Problem Description

In this problem, we are given an array called words, which contains 'n' strings, each indexed from 0 to n-1. We need to combine these strings using a special 'join' operation which merges two strings together. But there's a twist: if the last character of the first string is the same as the first character of the second string, we have to remove one of these matching characters while joining them. The goal is to perform n - 1 join operations to generate a single string in such a way that the final string's length is as small as possible.

Here's what we are allowed to do during each join operation:

• We can append the next string in the array words to the current string str_i.
• Alternatively, we can prepend the next string in the array words to the current string str_i.

Intuition

To arrive at the solution approach, consider that at every step of joining, we have two choices: either append or prepend the next word. The impact of this choice on the final string length can vary depending on the matching characters at the edges of the strings being joined.

We aim to minimize the overall length each time we make a join. To do this for n - 1 operations, an intuition may lead us to dynamic programming or recursion to check every possibility, remembering the results of sub-problems to avoid redundant calculations.

Since the problem is about making choices at each step and optimizing for the 'smallest length', and considering that each choice might impact the subsequent ones, we can visualize the decision-making process as a tree. This is a common characteristic of problems where backtracking or dynamic programming is a fit.

The solution uses recursion with memoization (notice the use of the @cache decorator) to explore all possible concatenations and record the results for sub-problems, thus avoiding the recalculation of the same state. The dfs function takes into account the current position i, as well as the potential characters at the beginning and end of the current concatenated string (a and b) to make decisions leading towards the minimum length of the final string.

Each call to the dfs function considers the effect of performing a join operation via appending or prepending the current word to the string being built so far and tracks which operation gives the shorter result. The use of a recursive function with memoization allows the efficient solving of this optimization problem by making the complexity feasible for larger input sizes.
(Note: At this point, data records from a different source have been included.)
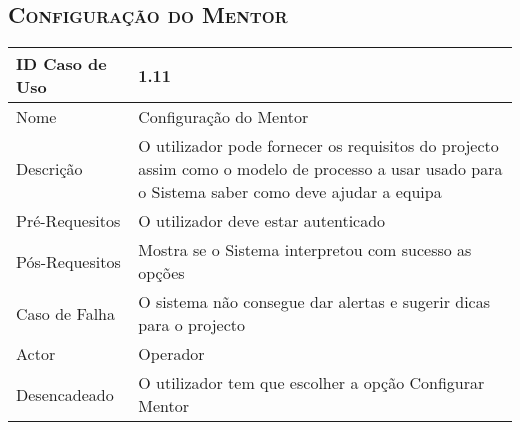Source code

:\documentclass[12pt]{article}
\begin{document}
\subsection{ \textsc{Configuração do Mentor}}

\begin{center}
\begin{tabular}{ | m{4cm} | m{10cm} | } 
\hline
ID Caso de Uso & 1.11\\
\hline
Nome & Configuração do Mentor\\
\hline
Descrição & O utilizador pode fornecer os requisitos do projecto assim como o modelo de processo a usar usado para o Sistema saber como deve ajudar a equipa\\
\hline
Pré-Requesitos & O utilizador deve estar autenticado\\
\hline
Pós-Requesitos & Mostra se o Sistema interpretou com sucesso as opções\\
\hline
Caso de Falha & O sistema não consegue dar alertas e sugerir dicas para o projecto\\
\hline
Actor & Operador\\
\hline
Desencadeado & O utilizador tem que escolher a opção Configurar Mentor\\
\hline
\end{tabular}
\end{center}

\pagebreak
\end{document}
Learn more about Dynamic Programming patterns.

Solution Approach

The implementation relies on Depth-First Search (DFS) recursion with memoization to efficiently explore all possible concatenation sequences. The @cache decorator is used to memoize the results. Let's examine how the solution works by breaking down the key components of the implementation:

• The function dfs is the core of this solution. It takes three parameters: the current index i in the words array, a character a representing the beginning character of the string up to this point, and a character b representing the ending character of the string up to this point.

• The base case for the recursion is when i exceeds the number of words we have. At that point, there are no more words to join, and the function returns 0 because there is no extra length to add from additional words.
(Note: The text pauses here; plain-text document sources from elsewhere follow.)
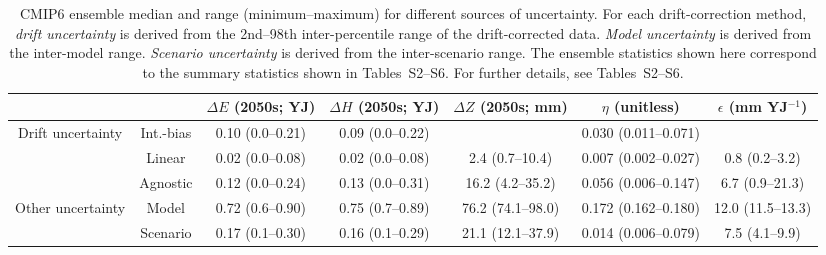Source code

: \begin{table*}[t]
\centering
\caption{CMIP6 ensemble median and range (minimum–maximum) for different sources of uncertainty. For each drift-correction method, \emph{drift uncertainty} is derived from the 2nd--98th inter-percentile range of the drift-corrected data. \emph{Model uncertainty} is derived from the inter-model range. \emph{Scenario uncertainty} is derived from the inter-scenario range. The ensemble statistics shown here correspond to the summary statistics shown in Tables~S2--S6. For further details, see Tables~S2--S6.}
\begin{tabular}{cc|c|c|c|c|c}
\toprule
 &  & $\Delta E$ (2050s; YJ) & $\Delta H$ (2050s; YJ) & $\Delta Z$ (2050s; mm) & $\eta$ (unitless) & $\epsilon$ (mm YJ$^{-1}$) \\
\midrule
\multirow[c]{3}{*}{Drift uncertainty} & Int.-bias & 0.10 (0.0–0.21) & 0.09 (0.0–0.22) &  & 0.030 (0.011–0.071) &  \\
 & Linear & 0.02 (0.0–0.08) & 0.02 (0.0–0.08) & 2.4 (0.7–10.4) & 0.007 (0.002–0.027) & 0.8 (0.2–3.2) \\
 & Agnostic & 0.12 (0.0–0.24) & 0.13 (0.0–0.31) & 16.2 (4.2–35.2) & 0.056 (0.006–0.147) & 6.7 (0.9–21.3) \\
\midrule
\multirow[c]{2}{*}{Other uncertainty} & Model & 0.72 (0.6–0.90) & 0.75 (0.7–0.89) & 76.2 (74.1–98.0) & 0.172 (0.162–0.180) & 12.0 (11.5–13.3) \\
 & Scenario & 0.17 (0.1–0.30) & 0.16 (0.1–0.29) & 21.1 (12.1–37.9) & 0.014 (0.006–0.079) & 7.5 (4.1–9.9) \\
\bottomrule
\end{tabular}
\end{table*}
• When inside dfs, we consider the next word s to be joined with the current string. We have two choices resembling a binary tree's branches:

  • Append: Where we consider adding s to the end of the current string, so we call dfs(i + 1, a, s[-1]), passing s[-1] as the new ending character since we're appending. We subtract 1 from the length if the current ending character b matches the starting character of s.
  • Prepend: Where we consider adding s at the beginning, so we call dfs(i + 1, s[0], b), passing s[0] as the new starting character. We subtract 1 from the length if the ending character s[-1] matches the current beginning character a.

• The recursive calls return the sum of the length of the current word s and the minimum length from the two choices (append or prepend). The subtraction of 1 accounts for the removed character when there is a match.
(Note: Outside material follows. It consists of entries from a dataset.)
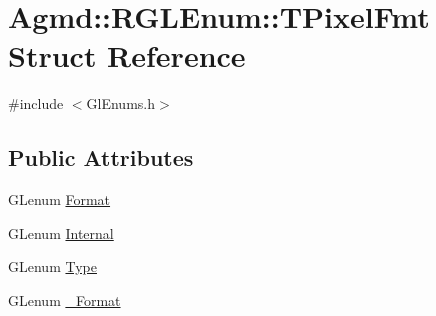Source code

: \hypertarget{struct_agmd_1_1_r_g_l_enum_1_1_t_pixel_fmt}{\section{Agmd\+:\+:R\+G\+L\+Enum\+:\+:T\+Pixel\+Fmt Struct Reference}
\label{struct_agmd_1_1_r_g_l_enum_1_1_t_pixel_fmt}
}


{\ttfamily \#include $<$Gl\+Enums.\+h$>$}

\subsection*{Public Attributes}
\begin{DoxyCompactItemize}
\item 
G\+Lenum \hyperlink{struct_agmd_1_1_r_g_l_enum_1_1_t_pixel_fmt_aab183e4deb51de4d53046260176851cb}{Format}
\item 
G\+Lenum \hyperlink{struct_agmd_1_1_r_g_l_enum_1_1_t_pixel_fmt_ad238c5e11a0fda9403c572d75b3654b5}{Internal}
\item 
G\+Lenum \hyperlink{struct_agmd_1_1_r_g_l_enum_1_1_t_pixel_fmt_acb87a50325e7fac7df121e6d96da8806}{Type}
\item 
G\+Lenum \hyperlink{struct_agmd_1_1_r_g_l_enum_1_1_t_pixel_fmt_a5c9cf05464fa12fade8a7348e73a5477}{\+\_\+\+Format}
\end{DoxyCompactItemize}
• The final return statement return len(words[0]) + dfs(1, words[0][0], words[0][-1]) initiates the process with the first word, taking its length and appending the result of the recursive call starting from the second word with the first word's beginning and ending characters.

The @cache decorator on dfs ensures that for each unique set of inputs to the function (combinations of i, a, and b), the result is stored. If the same inputs are ever called again, the stored result is returned immediately, which significantly reduces the number of recursive calls, especially for large arrays with many possible combinations.

Overall, this solution showcases a classic recursive problem-solving strategy enhanced with memoization, a powerful way to optimize recursive depth-first search algorithms.

Example Walkthrough

Let's take an example array of words: ["abc", "cda", "dac"]. We will walk through the process to understand how we might join these strings to minimize the overall length.

Firstly, starting with the first word "abc", we initiate the recursive process. There are no characters on either side, so a and b are 'a' and 'c' respectively, which represent the first and last characters of the current string.

Now, we look at the next word "cda". We have two choices:

1. Append: If we append "cda" to "abc", the resulting string would be "abccda" because the last character of "abc" is the same as the first of "cda", we can combine them by removing one 'c'. So, the string becomes "abcdac". We then call dfs(2, 'a', 'a') since we have moved on to the next word and the end character has been updated to 'a' from "cda".

2. Prepend: If we prepend "cda" to "abc", the resulting string would be "cdabc". There is no matching character in this case, so no character is removed. We then call dfs(2, 'c', 'c'), updating the start character to 'c'.

The return value for each of these choices would be the length of "cda" (which is 3) plus the minimum of the lengths obtained from appending or prepending the next word "dac".

Continuing with the recursion, we now have the third word "dac" and the choices described above for the second word:

1. If we chose to append during the previous operation, we now have "abcdac":

   • Append: Append "dac" leading to "abcdacdac", and after removing the duplicate 'a', we have "abcdacdc". The recursive call would be dfs(3, 'a', 'c').
   • Prepend: Prepend "dac" leading to "dacabcdac", and after removing the duplicate 'd', it remains the same as prepending will not benefit us this time. The recursive call would be dfs(3, 'd', 'c').

2. If we chose to prepend in the previous operation, our string would be "cdabc":

   • Append: Append "dac" leading to "cdabcdac", with no character removed. The recursive call would be dfs(3, 'c', 'c').
   • Prepend: Prepend "dac" to "cdabc" leading to "daccdabc" and after removing the duplicate 'c', we have "dacdabc". The recursive call would be dfs(3, 'd', 'c').

For each of these calls, we consider the removal of a duplicate character if there's a match at any end.

When i becomes equal to n, the recursion has considered all words, and we return 0 since there are no more words to add length from.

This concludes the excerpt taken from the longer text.